Manipulation and exclusion are not words that automatically come to mind when someone mentions "Girl Scouts." More often the image is of round-faced, smiling preteens holding boxes of cookies outside a local grocery store to benefit the interests of the troop. Though people realize that the Girl Scouts of America are not exactly on par with their male counterparts, many do not understand where the differences are and just how pronounced they are.
On the side of a box of cookies I bought from the six year old next door is a list of things "you'd be surprised" to know your four dollars is going toward. Among these are "strong bodies," and "strong friendship." If the troop I wasted half my life in was any indication (and from the testimonies of my female friends, it was) of other Girl Scout troops, the dynamic is far from building endurance and lasting ties. With the exception of one, every camping excursion we attended was based on cabins. We weren't schlepped to the wilderness and given compasses to find our way to some predetermined marker to earn a merit badge for navigation. We had to wake up our buddy to walk twenty feet to the bathroom cabin.

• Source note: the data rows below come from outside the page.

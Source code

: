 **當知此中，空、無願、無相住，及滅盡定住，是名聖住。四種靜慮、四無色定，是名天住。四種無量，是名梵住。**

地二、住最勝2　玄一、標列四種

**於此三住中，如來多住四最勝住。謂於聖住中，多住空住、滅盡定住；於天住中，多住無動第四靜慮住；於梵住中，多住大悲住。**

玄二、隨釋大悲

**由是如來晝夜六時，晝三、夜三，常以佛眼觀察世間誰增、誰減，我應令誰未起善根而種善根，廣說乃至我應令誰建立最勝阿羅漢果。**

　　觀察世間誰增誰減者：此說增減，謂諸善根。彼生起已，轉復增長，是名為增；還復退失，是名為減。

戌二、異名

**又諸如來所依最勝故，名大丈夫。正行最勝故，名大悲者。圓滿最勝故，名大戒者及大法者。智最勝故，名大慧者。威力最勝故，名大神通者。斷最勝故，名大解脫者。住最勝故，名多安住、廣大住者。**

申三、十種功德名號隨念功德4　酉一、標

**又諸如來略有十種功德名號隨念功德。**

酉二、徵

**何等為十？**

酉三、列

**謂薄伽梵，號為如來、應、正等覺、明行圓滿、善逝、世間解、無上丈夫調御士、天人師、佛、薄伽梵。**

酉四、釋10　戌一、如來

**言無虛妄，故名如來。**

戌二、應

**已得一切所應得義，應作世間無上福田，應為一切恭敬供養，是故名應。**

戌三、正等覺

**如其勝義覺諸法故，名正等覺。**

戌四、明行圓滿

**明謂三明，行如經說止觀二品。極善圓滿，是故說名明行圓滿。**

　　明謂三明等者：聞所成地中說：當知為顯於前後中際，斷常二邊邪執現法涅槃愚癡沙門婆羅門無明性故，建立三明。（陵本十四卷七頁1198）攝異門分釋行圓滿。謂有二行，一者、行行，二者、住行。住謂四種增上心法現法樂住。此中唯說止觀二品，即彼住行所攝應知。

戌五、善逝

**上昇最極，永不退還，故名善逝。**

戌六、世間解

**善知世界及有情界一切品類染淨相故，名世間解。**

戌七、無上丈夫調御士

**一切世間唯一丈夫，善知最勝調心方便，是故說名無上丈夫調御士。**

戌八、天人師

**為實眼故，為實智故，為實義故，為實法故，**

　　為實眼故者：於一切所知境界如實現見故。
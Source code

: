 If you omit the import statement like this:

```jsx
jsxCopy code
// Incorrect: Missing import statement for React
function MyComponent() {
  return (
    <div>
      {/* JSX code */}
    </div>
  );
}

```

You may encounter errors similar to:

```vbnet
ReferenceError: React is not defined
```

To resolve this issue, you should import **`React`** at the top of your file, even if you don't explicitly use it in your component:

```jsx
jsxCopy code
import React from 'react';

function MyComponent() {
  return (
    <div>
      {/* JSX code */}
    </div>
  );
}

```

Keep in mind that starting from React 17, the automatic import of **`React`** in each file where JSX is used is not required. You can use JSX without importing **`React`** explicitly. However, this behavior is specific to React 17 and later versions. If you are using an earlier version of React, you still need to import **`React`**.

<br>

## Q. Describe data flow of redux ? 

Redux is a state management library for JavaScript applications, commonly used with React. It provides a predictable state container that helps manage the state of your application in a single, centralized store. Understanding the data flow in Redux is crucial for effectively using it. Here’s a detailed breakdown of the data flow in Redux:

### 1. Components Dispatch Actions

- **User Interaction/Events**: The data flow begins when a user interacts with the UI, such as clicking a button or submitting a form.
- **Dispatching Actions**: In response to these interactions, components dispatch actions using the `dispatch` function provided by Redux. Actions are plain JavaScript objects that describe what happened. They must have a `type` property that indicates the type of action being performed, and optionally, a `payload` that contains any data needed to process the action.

The first holy commandment of Girl Scouts is "never go anywhere without a buddy." There is sense and logic in this to a certain extent. If you are going on a ten day hike across the Appalachians, it is foolhardy if not downright idiotic to go alone. That is of course unless your buddy was also a Girl Scout with no other outdoor experience, then you would both die because the organization is horribly ignorant of wilderness survival. I think that twenty feet in the middle of summer with streetlamps overhead is enough to be able to go alone, because if a bear really wanted to attack, two seven year olds with a combined mass of maybe one hundred pounds wouldn't be a match for it. I don't care how loud you scream, help wouldn't arrive in time.

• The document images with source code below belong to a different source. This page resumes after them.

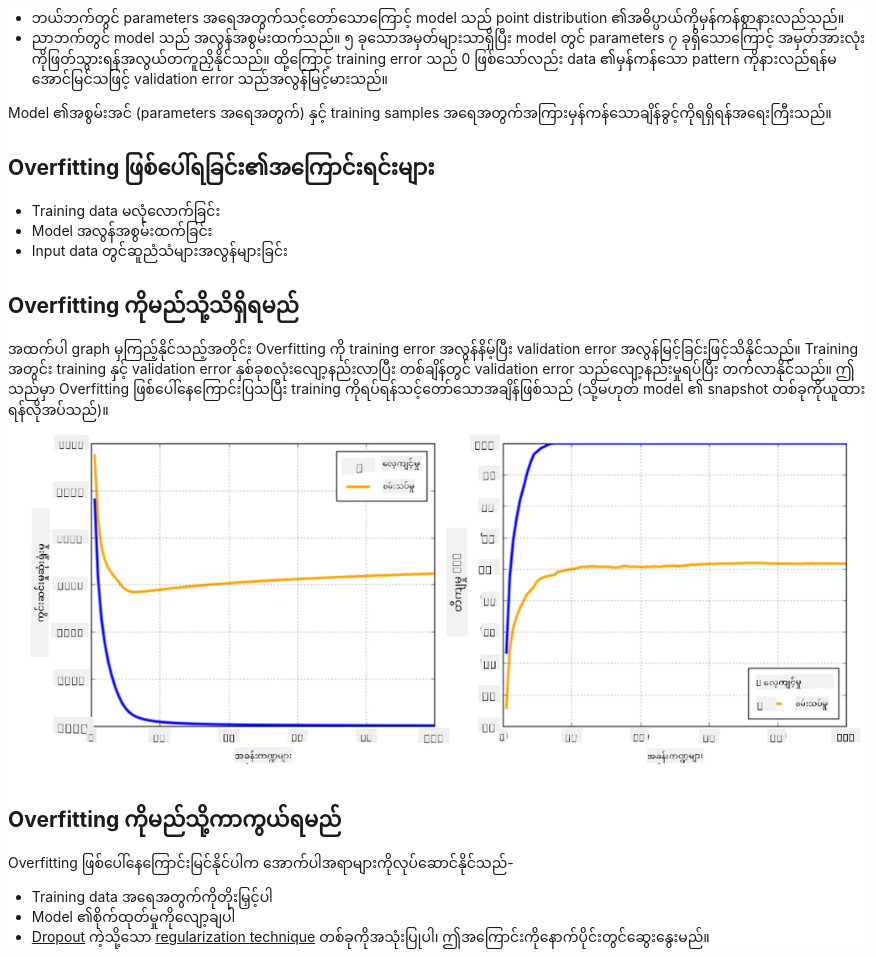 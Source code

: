* ဘယ်ဘက်တွင် parameters အရေအတွက်သင့်တော်သောကြောင့် model သည် point distribution ၏အဓိပ္ပာယ်ကိုမှန်ကန်စွာနားလည်သည်။
* ညာဘက်တွင် model သည် အလွန်အစွမ်းထက်သည်။ ၅ ခုသောအမှတ်များသာရှိပြီး model တွင် parameters ၇ ခုရှိသောကြောင့် အမှတ်အားလုံးကိုဖြတ်သွားရန်အလွယ်တကူညှိနိုင်သည်။ ထို့ကြောင့် training error သည် 0 ဖြစ်သော်လည်း data ၏မှန်ကန်သော pattern ကိုနားလည်ရန်မအောင်မြင်သဖြင့် validation error သည်အလွန်မြင့်မားသည်။

Model ၏အစွမ်းအင် (parameters အရေအတွက်) နှင့် training samples အရေအတွက်အကြားမှန်ကန်သောချိန်ခွင့်ကိုရရှိရန်အရေးကြီးသည်။

## Overfitting ဖြစ်ပေါ်ရခြင်း၏အကြောင်းရင်းများ

  * Training data မလုံလောက်ခြင်း
  * Model အလွန်အစွမ်းထက်ခြင်း
  * Input data တွင်ဆူညံသံများအလွန်များခြင်း

## Overfitting ကိုမည်သို့သိရှိရမည်

အထက်ပါ graph မှကြည့်နိုင်သည့်အတိုင်း Overfitting ကို training error အလွန်နိမ့်ပြီး validation error အလွန်မြင့်ခြင်းဖြင့်သိနိုင်သည်။ Training အတွင်း training နှင့် validation error နှစ်ခုစလုံးလျော့နည်းလာပြီး တစ်ချိန်တွင် validation error သည်လျော့နည်းမှုရပ်ပြီး တက်လာနိုင်သည်။ ဤသည်မှာ Overfitting ဖြစ်ပေါ်နေကြောင်းပြသပြီး training ကိုရပ်ရန်သင့်တော်သောအချိန်ဖြစ်သည် (သို့မဟုတ် model ၏ snapshot တစ်ခုကိုယူထားရန်လိုအပ်သည်)။

![overfitting](../../../../../translated_images/Overfitting.408ad91cd90b4371d0a81f4287e1409c359751adeb1ae450332af50e84f08c3e.my.png)

## Overfitting ကိုမည်သို့ကာကွယ်ရမည်

Overfitting ဖြစ်ပေါ်နေကြောင်းမြင်နိုင်ပါက အောက်ပါအရာများကိုလုပ်ဆောင်နိုင်သည်-

 * Training data အရေအတွက်ကိုတိုးမြှင့်ပါ
 * Model ၏စိုက်ထုတ်မှုကိုလျော့ချပါ
 * [Dropout](../../4-ComputerVision/08-TransferLearning/TrainingTricks.md#Dropout) ကဲ့သို့သော [regularization technique](../../4-ComputerVision/08-TransferLearning/TrainingTricks.md) တစ်ခုကိုအသုံးပြုပါ၊ ဤအကြောင်းကိုနောက်ပိုင်းတွင်ဆွေးနွေးမည်။
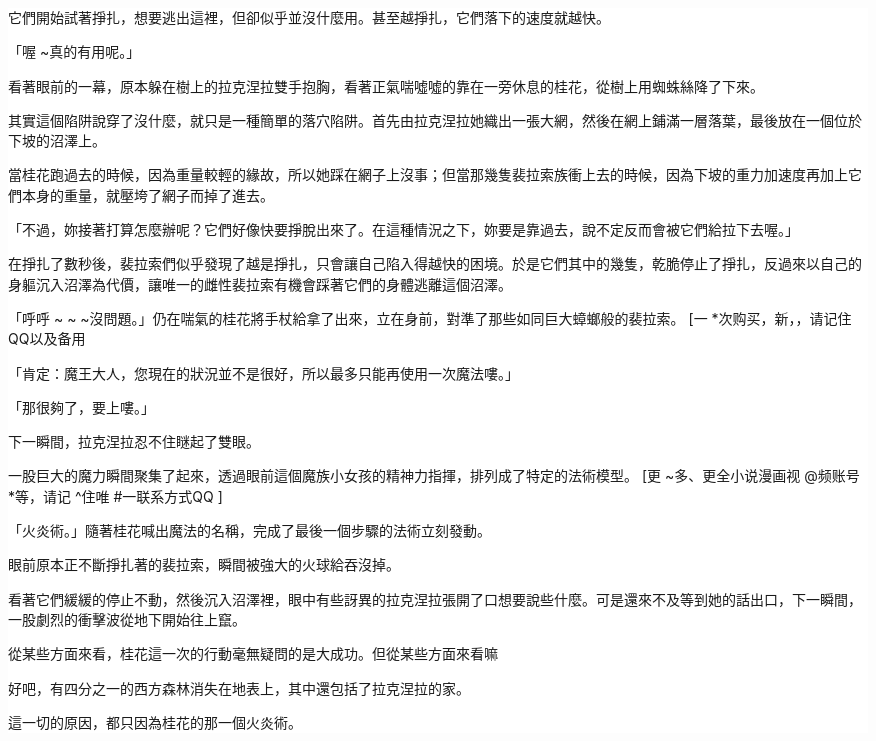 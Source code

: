 

它們開始試著掙扎，想要逃出這裡，但卻似乎並沒什麼用。甚至越掙扎，它們落下的速度就越快。



「喔 ~真的有用呢。」



看著眼前的一幕，原本躲在樹上的拉克涅拉雙手抱胸，看著正氣喘噓噓的靠在一旁休息的桂花，從樹上用蜘蛛絲降了下來。



其實這個陷阱說穿了沒什麼，就只是一種簡單的落穴陷阱。首先由拉克涅拉她織出一張大網，然後在網上鋪滿一層落葉，最後放在一個位於下坡的沼澤上。



當桂花跑過去的時候，因為重量較輕的緣故，所以她踩在網子上沒事；但當那幾隻裴拉索族衝上去的時候，因為下坡的重力加速度再加上它們本身的重量，就壓垮了網子而掉了進去。



「不過，妳接著打算怎麼辦呢？它們好像快要掙脫出來了。在這種情況之下，妳要是靠過去，說不定反而會被它們給拉下去喔。」



在掙扎了數秒後，裴拉索們似乎發現了越是掙扎，只會讓自己陷入得越快的困境。於是它們其中的幾隻，乾脆停止了掙扎，反過來以自己的身軀沉入沼澤為代價，讓唯一的雌性裴拉索有機會踩著它們的身體逃離這個沼澤。



「呼呼 ~ ~ ~沒問題。」仍在喘氣的桂花將手杖給拿了出來，立在身前，對準了那些如同巨大蟑螂般的裴拉索。 [一 *次购买，新，，请记住QQ以及备用



「肯定：魔王大人，您現在的狀況並不是很好，所以最多只能再使用一次魔法嘍。」



「那很夠了，要上嘍。」



下一瞬間，拉克涅拉忍不住瞇起了雙眼。



一股巨大的魔力瞬間聚集了起來，透過眼前這個魔族小女孩的精神力指揮，排列成了特定的法術模型。 [更 ~多、更全小说漫画视 @频账号 *等，请记 ^住唯 #一联系方式QQ ]



「火炎術。」隨著桂花喊出魔法的名稱，完成了最後一個步驟的法術立刻發動。



眼前原本正不斷掙扎著的裴拉索，瞬間被強大的火球給吞沒掉。



看著它們緩緩的停止不動，然後沉入沼澤裡，眼中有些訝異的拉克涅拉張開了口想要說些什麼。可是還來不及等到她的話出口，下一瞬間，一股劇烈的衝擊波從地下開始往上竄。











從某些方面來看，桂花這一次的行動毫無疑問的是大成功。但從某些方面來看嘛



好吧，有四分之一的西方森林消失在地表上，其中還包括了拉克涅拉的家。



這一切的原因，都只因為桂花的那一個火炎術。
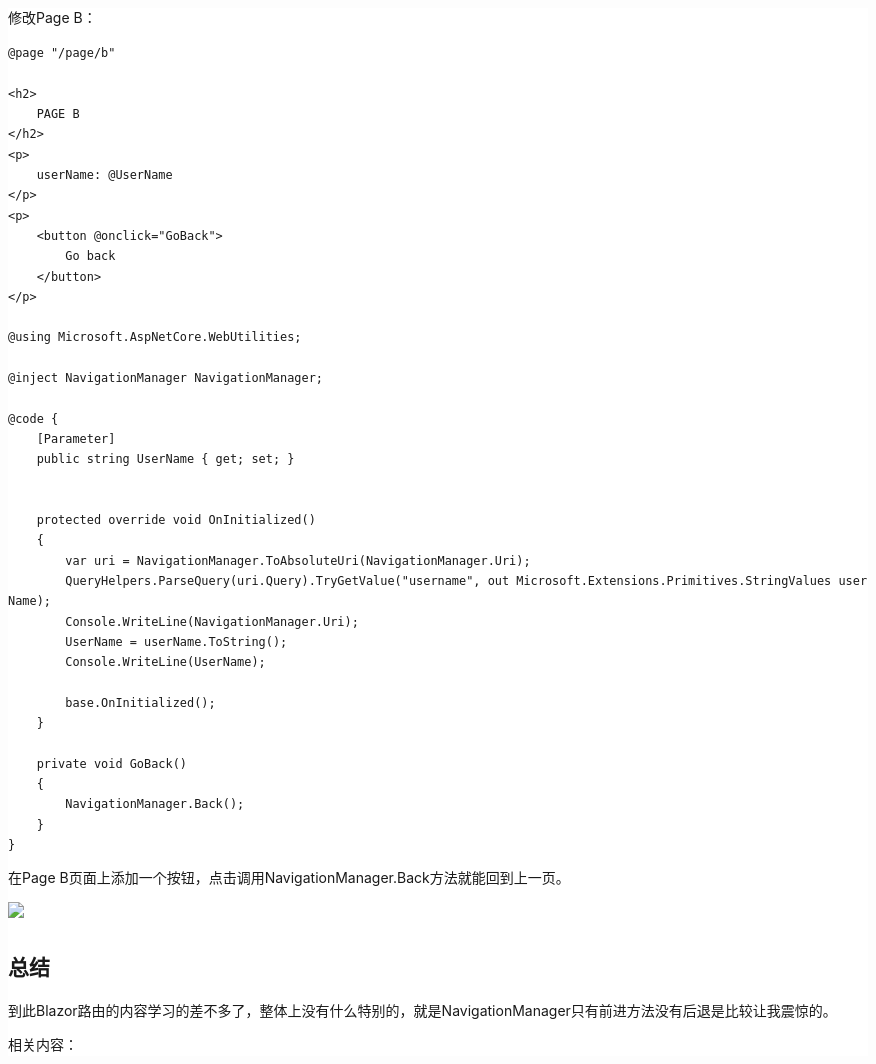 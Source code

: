 修改Page B：
```
@page "/page/b"

<h2>
    PAGE B
</h2>
<p>
    userName: @UserName
</p>
<p>
    <button @onclick="GoBack">
        Go back
    </button>
</p>

@using Microsoft.AspNetCore.WebUtilities;

@inject NavigationManager NavigationManager;

@code {
    [Parameter]
    public string UserName { get; set; }


    protected override void OnInitialized()
    {
        var uri = NavigationManager.ToAbsoluteUri(NavigationManager.Uri);
        QueryHelpers.ParseQuery(uri.Query).TryGetValue("username", out Microsoft.Extensions.Primitives.StringValues userName);
        Console.WriteLine(NavigationManager.Uri);
        UserName = userName.ToString();
        Console.WriteLine(UserName);

        base.OnInitialized();
    }

    private void GoBack()
    {
        NavigationManager.Back();
    }
}
```
在Page B页面上添加一个按钮，点击调用NavigationManager.Back方法就能回到上一页。
    
![](https://s1.ax1x.com/2020/06/05/tDefde.gif)

## 总结
到此Blazor路由的内容学习的差不多了，整体上没有什么特别的，就是NavigationManager只有前进方法没有后退是比较让我震惊的。
    
相关内容：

The buddy system works alright if you have a good friend in your Girl Scout troop, otherwise, you find yourself quite often reprimanded for not having a buddy even when it isn't your fault (i.e. there is an odd number of girls in your troop and the pair you were assigned to for a group of three decides they are going to run off because it's funny). Girl Scouts builds friendships if the girls are willing to make them, but as we all know, girls are catty and kids are cruel. On our token tent-camping excursion, I laid down the first night to find a sharp rock digging into my back. I barely slept all night. Later I heard another one of my troop mates bragging to her friends about how she put the rock under my sleeping bag and how funny the look on my face was when I talked about it the next day. Instances like that, and overhearing a group of three friends playing rock paper scissors to determine who has to be your buddy take a toll on your self esteem. For an organization that boasts to build "courage, confidence, and character" all three had apparently failed with this group of girls. I am on speaking terms with only two members of a troop that was once thirteen.

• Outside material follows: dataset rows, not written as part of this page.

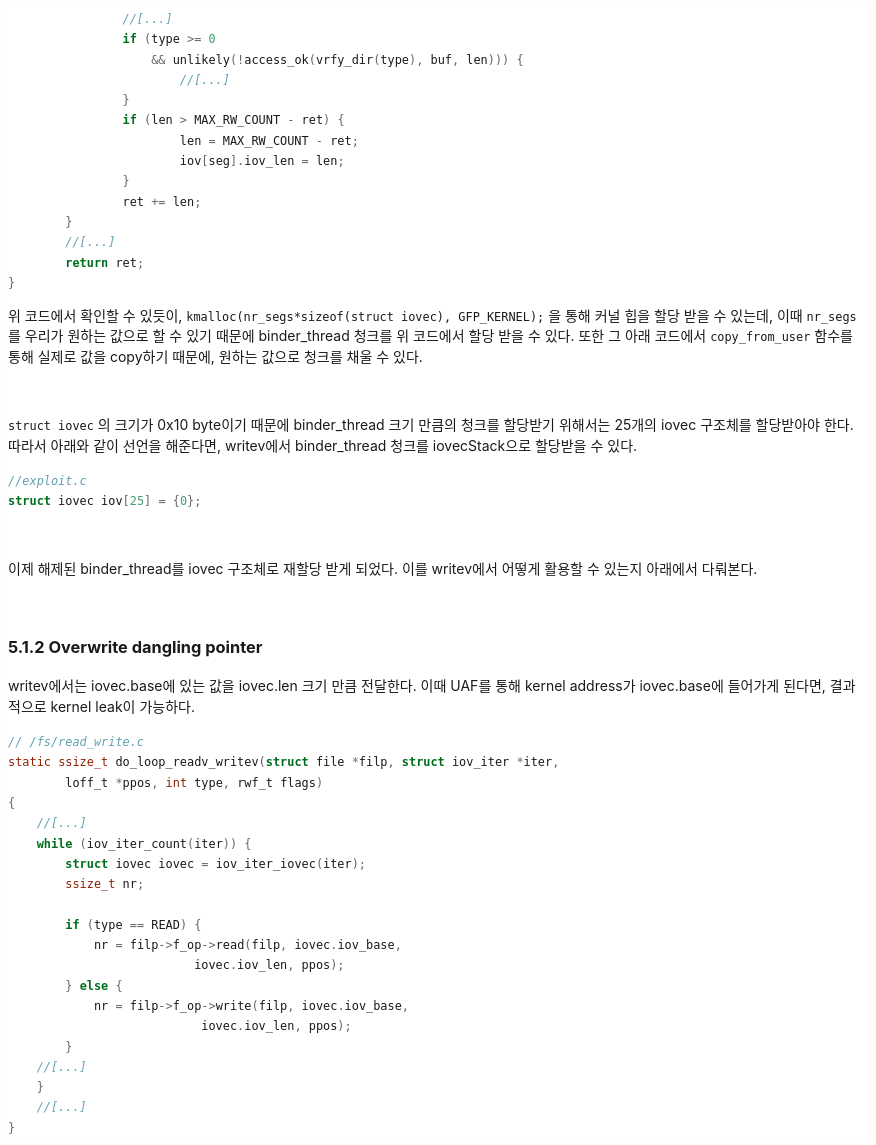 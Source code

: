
 ```c
                //[...]
                if (type >= 0
                    && unlikely(!access_ok(vrfy_dir(type), buf, len))) {
                        //[...]
                }
                if (len > MAX_RW_COUNT - ret) {
                        len = MAX_RW_COUNT - ret;
                        iov[seg].iov_len = len;
                }
                ret += len;
        }
        //[...]
        return ret;
}

```

위 코드에서 확인할 수 있듯이, `kmalloc(nr_segs*sizeof(struct iovec), GFP_KERNEL);` 을 통해 커널 힙을 할당 받을 수 있는데, 이때 `nr_segs`를 우리가 원하는 값으로 할 수 있기 때문에 binder_thread 청크를 위 코드에서 할당 받을 수 있다. 또한 그 아래 코드에서 `copy_from_user` 함수를 통해 실제로 값을 copy하기 때문에, 원하는 값으로 청크를 채울 수 있다.

<br>

`struct iovec` 의 크기가 0x10 byte이기 때문에 binder_thread 크기 만큼의 청크를 할당받기 위해서는 25개의 iovec 구조체를 할당받아야 한다. 따라서 아래와 같이 선언을 해준다면, writev에서 binder_thread 청크를 iovecStack으로 할당받을 수 있다.

```c
//exploit.c
struct iovec iov[25] = {0};
```

<br>

이제 해제된 binder_thread를 iovec 구조체로 재할당 받게 되었다. 이를 writev에서 어떻게 활용할 수 있는지 아래에서 다뤄본다.

<br>
  
### 5.1.2 Overwrite dangling pointer

writev에서는 iovec.base에 있는 값을 iovec.len 크기 만큼 전달한다. 이때 UAF를 통해 kernel address가 iovec.base에 들어가게 된다면, 결과적으로 kernel leak이 가능하다.

```c
// /fs/read_write.c
static ssize_t do_loop_readv_writev(struct file *filp, struct iov_iter *iter,
		loff_t *ppos, int type, rwf_t flags)
{
    //[...]
    while (iov_iter_count(iter)) {
		struct iovec iovec = iov_iter_iovec(iter);
		ssize_t nr;

		if (type == READ) {
			nr = filp->f_op->read(filp, iovec.iov_base,
					      iovec.iov_len, ppos);
		} else {
			nr = filp->f_op->write(filp, iovec.iov_base,
					       iovec.iov_len, ppos);
		}
    //[...]
    }
    //[...]
}
```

In addition to attitude, the diversity of activities is widely different between Girl Scouts and Boy Scouts. Girl Scouts centers mainly on leadership activities, crafts, and community service. The most exciting trip we ever took was to "Rawhide Ranch" a camp where for a weekend we learned how to "ride a horse" at a slow trot around a large circular ring. It was only the second time in my life I'd been on the back of a horse and to this day I maintain that I have never ridden one. In contrast, my boyfriend explained his merit badges which include rifles and aviation. The trip to Philmont Scout Ranch in New Mexico was about finding their way through the middle of nowhere. Boy Scouts learn useful knots. They learn how to build fire. They learn how to survive if they get lost in the woods. Even at the tender age of eleven I realized that if I ever got lost, I needed a boy scout with me or I would die by sunset, and only by reading outside survival books did I gain enough knowledge to be able to get by. Even our Gold Award, the highest honor, is understood only by college admissions officers. To everyone else, we have to explain "It's like getting your Eagle in Boy Scouts."
During the course of the eight years I spent in the Girl Scouts of America, reciting in a cult fashion the "Girl Scout Promise" to be loyal to our country and to help people whenever we can, I learned a few things. I learned that your mother will buy forty-eight boxes of thin mints so that you sell enough boxes to get a frog shaped pillow. I learned that Girl Scouts shows you what poison oak is and gives you a little plastic compass that they never teach you how to use. I also learned a great deal about female social attitude and that those on the outside are always on the outside. When I sift through my memories, searching for the best and happiest experience I had in Girl Scouts, I arrive on this: The day I talked to my troop leader and said "I've had it with Girl Scouts. I'm done."